*MATERIAL PROVIDED:*
+++
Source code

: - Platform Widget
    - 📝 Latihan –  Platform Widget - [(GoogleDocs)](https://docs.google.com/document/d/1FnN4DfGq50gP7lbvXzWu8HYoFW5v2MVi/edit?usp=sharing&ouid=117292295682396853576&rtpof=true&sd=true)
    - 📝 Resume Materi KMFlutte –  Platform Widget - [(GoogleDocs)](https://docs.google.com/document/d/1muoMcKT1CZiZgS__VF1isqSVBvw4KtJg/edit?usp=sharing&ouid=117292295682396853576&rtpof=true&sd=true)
+++
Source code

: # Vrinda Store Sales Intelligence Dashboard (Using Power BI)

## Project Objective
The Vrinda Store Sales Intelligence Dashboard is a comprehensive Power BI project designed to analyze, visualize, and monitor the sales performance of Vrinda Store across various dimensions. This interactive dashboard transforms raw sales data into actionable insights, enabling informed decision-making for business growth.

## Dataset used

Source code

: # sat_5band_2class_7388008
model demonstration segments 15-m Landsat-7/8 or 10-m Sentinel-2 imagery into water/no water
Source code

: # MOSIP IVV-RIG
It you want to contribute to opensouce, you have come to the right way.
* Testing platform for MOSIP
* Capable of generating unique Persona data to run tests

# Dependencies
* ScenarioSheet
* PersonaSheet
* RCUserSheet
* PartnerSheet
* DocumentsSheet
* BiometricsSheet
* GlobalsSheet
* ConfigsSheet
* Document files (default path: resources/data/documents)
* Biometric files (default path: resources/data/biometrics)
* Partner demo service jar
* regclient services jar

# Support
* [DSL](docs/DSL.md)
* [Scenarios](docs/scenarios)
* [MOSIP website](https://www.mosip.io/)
+++
*TASK ITEM:* Look through the entries above; copy every line holding the string "Widget".

*SOLUTION BELOW:*
: - Platform Widget
    - 📝 Latihan –  Platform Widget - [(GoogleDocs)](https://docs.google.com/document/d/1FnN4DfGq50gP7lbvXzWu8HYoFW5v2MVi/edit?usp=sharing&ouid=117292295682396853576&rtpof=true&sd=true)
    - 📝 Resume Materi KMFlutte –  Platform Widget - [(GoogleDocs)](https://docs.google.com/document/d/1muoMcKT1CZiZgS__VF1isqSVBvw4KtJg/edit?usp=sharing&ouid=117292295682396853576&rtpof=true&sd=true)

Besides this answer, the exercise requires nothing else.